─── Material supplied ───

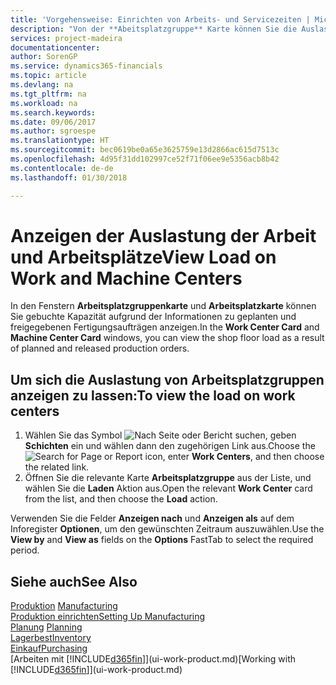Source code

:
 ```yaml
---
title: 'Vorgehensweise: Einrichten von Arbeits- und Servicezeiten | Microsoft Docs'
description: "Von der **Abeitsplatzgruppe** Karte können Sie die Auslastung der Arbeitsplatzgruppen aufgrund der freigegebenen Fertigungsaufträgen anzeigen."
services: project-madeira
documentationcenter: 
author: SorenGP
ms.service: dynamics365-financials
ms.topic: article
ms.devlang: na
ms.tgt_pltfrm: na
ms.workload: na
ms.search.keywords: 
ms.date: 09/06/2017
ms.author: sgroespe
ms.translationtype: HT
ms.sourcegitcommit: bec0619be0a65e3625759e13d2866ac615d7513c
ms.openlocfilehash: 4d95f31dd102997ce52f71f06ee9e5356acb8b42
ms.contentlocale: de-de
ms.lasthandoff: 01/30/2018

---
```

# <a name="view-load-on-work-and-machine-centers"></a><span data-ttu-id="9e8fb-103">Anzeigen der Auslastung der Arbeit und Arbeitsplätze</span><span class="sxs-lookup"><span data-stu-id="9e8fb-103">View Load on Work and Machine Centers</span></span>
<span data-ttu-id="9e8fb-104">In den Fenstern **Arbeitsplatzgruppenkarte** und **Arbeitsplatzkarte** können Sie gebuchte Kapazität aufgrund der Informationen zu geplanten und freigegebenen Fertigungsaufträgen anzeigen.</span><span class="sxs-lookup"><span data-stu-id="9e8fb-104">In the **Work Center Card** and **Machine Center Card** windows, you can view the shop floor load as a result of planned and released production orders.</span></span>    

## <a name="to-view-the-load-on-work-centers"></a><span data-ttu-id="9e8fb-105">Um sich die Auslastung von Arbeitsplatzgruppen anzeigen zu lassen:</span><span class="sxs-lookup"><span data-stu-id="9e8fb-105">To view the load on work centers</span></span>  
1.  <span data-ttu-id="9e8fb-106">Wählen Sie das Symbol ![Nach Seite oder Bericht suchen](media/ui-search/search_small.png "Symbol Nach Seite oder Bericht suchen"), geben **Schichten** ein und wählen dann den zugehörigen Link aus.</span><span class="sxs-lookup"><span data-stu-id="9e8fb-106">Choose the ![Search for Page or Report](media/ui-search/search_small.png "Search for Page or Report icon") icon, enter **Work Centers**, and then choose the related link.</span></span>  
2.  <span data-ttu-id="9e8fb-107">Öffnen Sie die relevante Karte **Arbeitsplatzgruppe** aus der Liste, und wählen Sie die **Laden** Aktion aus.</span><span class="sxs-lookup"><span data-stu-id="9e8fb-107">Open the relevant **Work Center** card from the list, and then choose the **Load** action.</span></span>  

<span data-ttu-id="9e8fb-108">Verwenden Sie die Felder **Anzeigen nach** und **Anzeigen als** auf dem Inforegister **Optionen**, um den gewünschten Zeitraum auszuwählen.</span><span class="sxs-lookup"><span data-stu-id="9e8fb-108">Use the **View by** and **View as** fields on the **Options** FastTab to select the required period.</span></span>  

## <a name="see-also"></a><span data-ttu-id="9e8fb-109">Siehe auch</span><span class="sxs-lookup"><span data-stu-id="9e8fb-109">See Also</span></span>  
<span data-ttu-id="9e8fb-110">[Produktion](production-manage-manufacturing.md)  </span><span class="sxs-lookup"><span data-stu-id="9e8fb-110">[Manufacturing](production-manage-manufacturing.md)  </span></span>  
[<span data-ttu-id="9e8fb-111">Produktion einrichten</span><span class="sxs-lookup"><span data-stu-id="9e8fb-111">Setting Up Manufacturing</span></span>](production-configure-production-processes.md)  
<span data-ttu-id="9e8fb-112">[Planung](production-planning.md)    </span><span class="sxs-lookup"><span data-stu-id="9e8fb-112">[Planning](production-planning.md)    </span></span>  
[<span data-ttu-id="9e8fb-113">Lagerbest</span><span class="sxs-lookup"><span data-stu-id="9e8fb-113">Inventory</span></span>](inventory-manage-inventory.md)  
[<span data-ttu-id="9e8fb-114">Einkauf</span><span class="sxs-lookup"><span data-stu-id="9e8fb-114">Purchasing</span></span>](purchasing-manage-purchasing.md)  
<span data-ttu-id="9e8fb-115">[Arbeiten mit [!INCLUDE[d365fin](includes/d365fin_md.md)]](ui-work-product.md)</span><span class="sxs-lookup"><span data-stu-id="9e8fb-115">[Working with [!INCLUDE[d365fin](includes/d365fin_md.md)]](ui-work-product.md)</span></span>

───

▶ [Prompt]
What you return must match the records exactly, apart from the images, which are omitted.

▶ [Task output]
Source code

:
 ```yaml
---
title: 'Vorgehensweise: Einrichten von Arbeits- und Servicezeiten | Microsoft Docs'
description: "Von der **Abeitsplatzgruppe** Karte können Sie die Auslastung der Arbeitsplatzgruppen aufgrund der freigegebenen Fertigungsaufträgen anzeigen."
services: project-madeira
documentationcenter: 
author: SorenGP
ms.service: dynamics365-financials
ms.topic: article
ms.devlang: na
ms.tgt_pltfrm: na
ms.workload: na
ms.search.keywords: 
ms.date: 09/06/2017
ms.author: sgroespe
ms.translationtype: HT
ms.sourcegitcommit: bec0619be0a65e3625759e13d2866ac615d7513c
ms.openlocfilehash: 4d95f31dd102997ce52f71f06ee9e5356acb8b42
ms.contentlocale: de-de
ms.lasthandoff: 01/30/2018

---
```

# <a name="view-load-on-work-and-machine-centers"></a><span data-ttu-id="9e8fb-103">Anzeigen der Auslastung der Arbeit und Arbeitsplätze</span><span class="sxs-lookup"><span data-stu-id="9e8fb-103">View Load on Work and Machine Centers</span></span>
<span data-ttu-id="9e8fb-104">In den Fenstern **Arbeitsplatzgruppenkarte** und **Arbeitsplatzkarte** können Sie gebuchte Kapazität aufgrund der Informationen zu geplanten und freigegebenen Fertigungsaufträgen anzeigen.</span><span class="sxs-lookup"><span data-stu-id="9e8fb-104">In the **Work Center Card** and **Machine Center Card** windows, you can view the shop floor load as a result of planned and released production orders.</span></span>    

## <a name="to-view-the-load-on-work-centers"></a><span data-ttu-id="9e8fb-105">Um sich die Auslastung von Arbeitsplatzgruppen anzeigen zu lassen:</span><span class="sxs-lookup"><span data-stu-id="9e8fb-105">To view the load on work centers</span></span>  
1.  <span data-ttu-id="9e8fb-106">Wählen Sie das Symbol ![Nach Seite oder Bericht suchen](media/ui-search/search_small.png "Symbol Nach Seite oder Bericht suchen"), geben **Schichten** ein und wählen dann den zugehörigen Link aus.</span><span class="sxs-lookup"><span data-stu-id="9e8fb-106">Choose the ![Search for Page or Report](media/ui-search/search_small.png "Search for Page or Report icon") icon, enter **Work Centers**, and then choose the related link.</span></span>  
2.  <span data-ttu-id="9e8fb-107">Öffnen Sie die relevante Karte **Arbeitsplatzgruppe** aus der Liste, und wählen Sie die **Laden** Aktion aus.</span><span class="sxs-lookup"><span data-stu-id="9e8fb-107">Open the relevant **Work Center** card from the list, and then choose the **Load** action.</span></span>  

<span data-ttu-id="9e8fb-108">Verwenden Sie die Felder **Anzeigen nach** und **Anzeigen als** auf dem Inforegister **Optionen**, um den gewünschten Zeitraum auszuwählen.</span><span class="sxs-lookup"><span data-stu-id="9e8fb-108">Use the **View by** and **View as** fields on the **Options** FastTab to select the required period.</span></span>  

## <a name="see-also"></a><span data-ttu-id="9e8fb-109">Siehe auch</span><span class="sxs-lookup"><span data-stu-id="9e8fb-109">See Also</span></span>  
<span data-ttu-id="9e8fb-110">[Produktion](production-manage-manufacturing.md)  </span><span class="sxs-lookup"><span data-stu-id="9e8fb-110">[Manufacturing](production-manage-manufacturing.md)  </span></span>  
[<span data-ttu-id="9e8fb-111">Produktion einrichten</span><span class="sxs-lookup"><span data-stu-id="9e8fb-111">Setting Up Manufacturing</span></span>](production-configure-production-processes.md)  
<span data-ttu-id="9e8fb-112">[Planung](production-planning.md)    </span><span class="sxs-lookup"><span data-stu-id="9e8fb-112">[Planning](production-planning.md)    </span></span>  
[<span data-ttu-id="9e8fb-113">Lagerbest</span><span class="sxs-lookup"><span data-stu-id="9e8fb-113">Inventory</span></span>](inventory-manage-inventory.md)  
[<span data-ttu-id="9e8fb-114">Einkauf</span><span class="sxs-lookup"><span data-stu-id="9e8fb-114">Purchasing</span></span>](purchasing-manage-purchasing.md)  
<span data-ttu-id="9e8fb-115">[Arbeiten mit [!INCLUDE[d365fin](includes/d365fin_md.md)]](ui-work-product.md)</span><span class="sxs-lookup"><span data-stu-id="9e8fb-115">[Working with [!INCLUDE[d365fin](includes/d365fin_md.md)]](ui-work-product.md)</span></span>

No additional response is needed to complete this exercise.